Ehrlich instead sees the answer in what he calls cultural evolution—our ability to learn new things. We are not forced to live like small group animals in a bewildering, globalized world. We can organize our lives in sustainable societies, providing women, for example, with universal education and health care, which has a much greater effect on long-term fertility levels than coercive government policies. We can rebuild cities so that people do not idle needlessly in their cars while degrading the atmosphere. We can anticipate environmental change so that we are not surprised when it occurs. If this faith in human ingenuity seems to echo that of Julian Simon, Ehrlich maintains a critical distinction: Resources are scarce, and more minds do not turn population growth into an unqualified good. Rather, humans can learn to recognize fundamental limits of natural systems, and with innovative thinking, find ways to thrive within those bounds. When I called Ehrlich in February, he was working on an op-ed encouraging the Obama administration to spend the stimulus funds more along these lines. “We’re facing something on the order of a thousand years of continual change in rainfall patterns, and we should be thinking about how to rebuild our water-handling infrastructure with maximum flexibility,” he said. “We’re going to have to be changing the locations of pipes, dams, canals, and so on constantly over the next centuries.”

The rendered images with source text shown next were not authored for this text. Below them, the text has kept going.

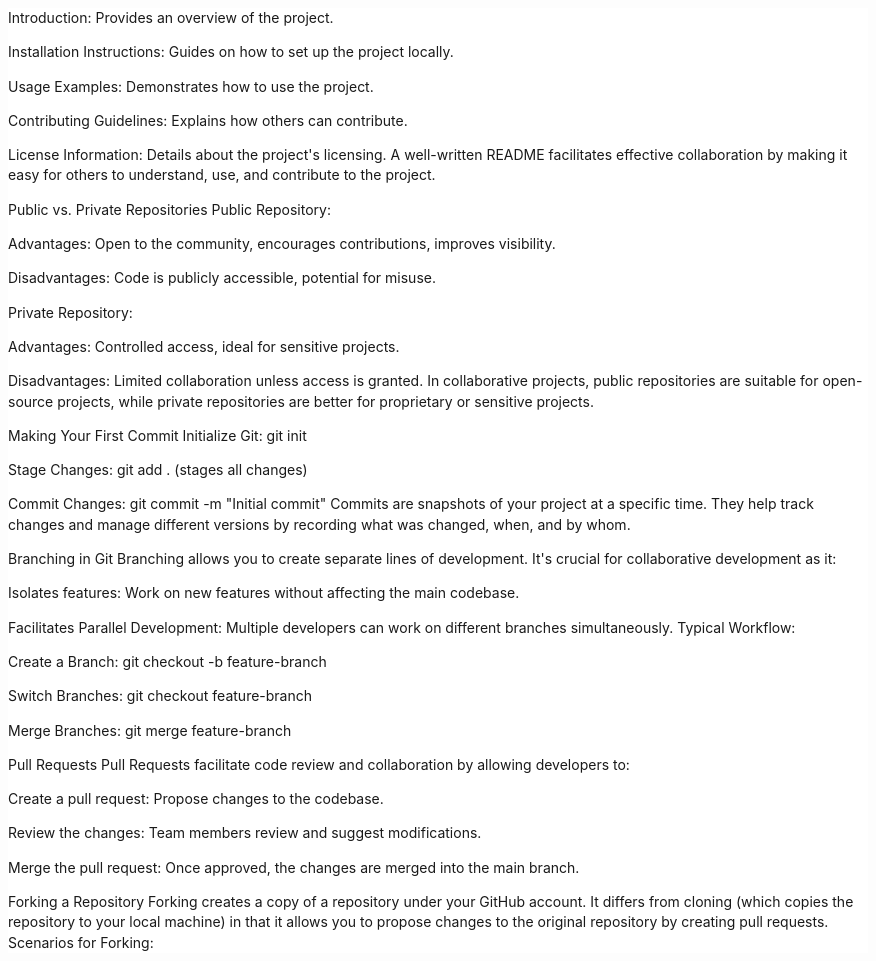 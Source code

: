 Introduction: Provides an overview of the project.

Installation Instructions: Guides on how to set up the project locally.

Usage Examples: Demonstrates how to use the project.

Contributing Guidelines: Explains how others can contribute.

License Information: Details about the project's licensing. A well-written README facilitates effective collaboration by making it easy for others to understand, use, and contribute to the project.

Public vs. Private Repositories
Public Repository:

Advantages: Open to the community, encourages contributions, improves visibility.

Disadvantages: Code is publicly accessible, potential for misuse.

Private Repository:

Advantages: Controlled access, ideal for sensitive projects.

Disadvantages: Limited collaboration unless access is granted. In collaborative projects, public repositories are suitable for open-source projects, while private repositories are better for proprietary or sensitive projects.

Making Your First Commit
Initialize Git: git init

Stage Changes: git add . (stages all changes)

Commit Changes: git commit -m "Initial commit" Commits are snapshots of your project at a specific time. They help track changes and manage different versions by recording what was changed, when, and by whom.

Branching in Git
Branching allows you to create separate lines of development. It's crucial for collaborative development as it:

Isolates features: Work on new features without affecting the main codebase.

Facilitates Parallel Development: Multiple developers can work on different branches simultaneously. Typical Workflow:

Create a Branch: git checkout -b feature-branch

Switch Branches: git checkout feature-branch

Merge Branches: git merge feature-branch

Pull Requests
Pull Requests facilitate code review and collaboration by allowing developers to:

Create a pull request: Propose changes to the codebase.

Review the changes: Team members review and suggest modifications.

Merge the pull request: Once approved, the changes are merged into the main branch.

Forking a Repository
Forking creates a copy of a repository under your GitHub account. It differs from cloning (which copies the repository to your local machine) in that it allows you to propose changes to the original repository by creating pull requests. Scenarios for Forking:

To help make the transition to a smarter world, Ehrlich and former Stanford president Donald Kennedy have been advocating what they call a Millennium Assessment of Human Behavior, which would bring together social scientists and natural scientists to chart sustainable pathways into the future. “If people can decide how they want to live, the scientific community can help tell them whether it’s possible and how many people can live that way for how long,” he says. A particular challenge is to learn from the social sciences how best to use information to change destructive human behaviors. “Social psychologists know a lot about how to frame things and how to change people’s minds. So do the marketers. But my colleagues in ecology don’t pay much attention to marketing. As a result, we don’t get our messages out as effectively as people who are on the other side.”

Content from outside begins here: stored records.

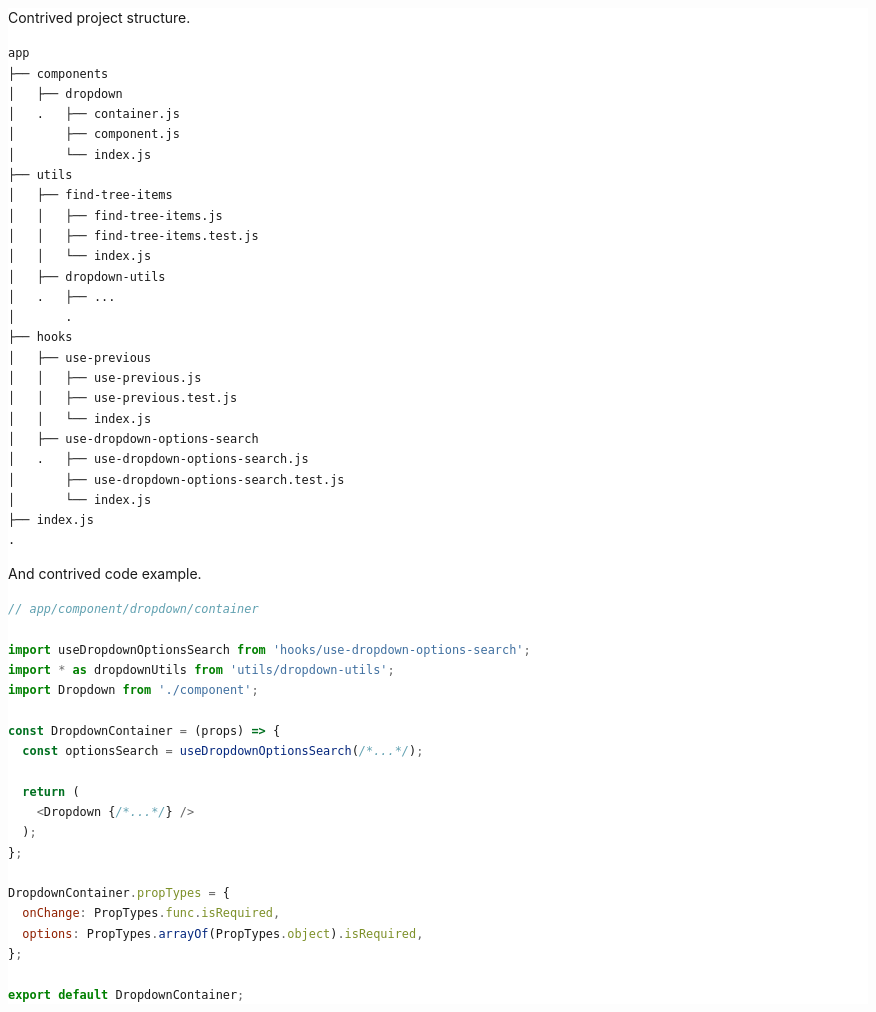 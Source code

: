 Contrived project structure.

```
app
├── components
│   ├── dropdown
│   .   ├── container.js
│       ├── component.js
│       └── index.js
├── utils
│   ├── find-tree-items
│   │   ├── find-tree-items.js
│   │   ├── find-tree-items.test.js
│   │   └── index.js
│   ├── dropdown-utils
│   .   ├── ...
│       .
├── hooks
│   ├── use-previous
│   │   ├── use-previous.js
│   │   ├── use-previous.test.js
│   │   └── index.js
│   ├── use-dropdown-options-search
│   .   ├── use-dropdown-options-search.js
│       ├── use-dropdown-options-search.test.js
│       └── index.js
├── index.js
.
```

And contrived code example.

```js
// app/component/dropdown/container

import useDropdownOptionsSearch from 'hooks/use-dropdown-options-search';
import * as dropdownUtils from 'utils/dropdown-utils';
import Dropdown from './component';

const DropdownContainer = (props) => {
  const optionsSearch = useDropdownOptionsSearch(/*...*/);

  return (
    <Dropdown {/*...*/} />
  );
};

DropdownContainer.propTypes = {
  onChange: PropTypes.func.isRequired,
  options: PropTypes.arrayOf(PropTypes.object).isRequired,
};

export default DropdownContainer;
```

In my last conversation with Ehrlich, I asked him whether he considers himself an optimist or a pessimist. “I get that question a lot,” he says. “I used to say that I’m pessimistic about what will happen but I’m very optimistic about what could happen if we do the right things. Now I would say I’m optimistic about what might happen if we do the right things but I’m very pessimistic that we’ll manage to do it.” The road to perdition, says Ehrlich, may be longer than he thought when Anne and he were writing The Population Bomb, but humans are still on it. Greenhouse gases are accumulating in the atmosphere, toxic chemicals are accumulating in our bodies, and the use of nuclear weapons could at any moment plunge humanity back into the Stone Age. “As more data comes out that even India and Pakistan could largely destroy the world if they have a nuclear war, the more I find it hard to be optimistic.”

And that’s the final paradox of Ehrlich’s career. He is a person who seems to find great joy in life. He has loyal friends, a litany of accomplishments, and a purpose that seems to inspire him each day. Yet he has spent much of his career thinking about how we could destroy ourselves. Hedging against uncertainty, suspended between scientific “fact” and public “ought,” willing to be loved and reviled in equal measure. Maybe that’s what it takes, in the end, if you want to leave a mark not just in the scientific literature, but in the annals of human culture.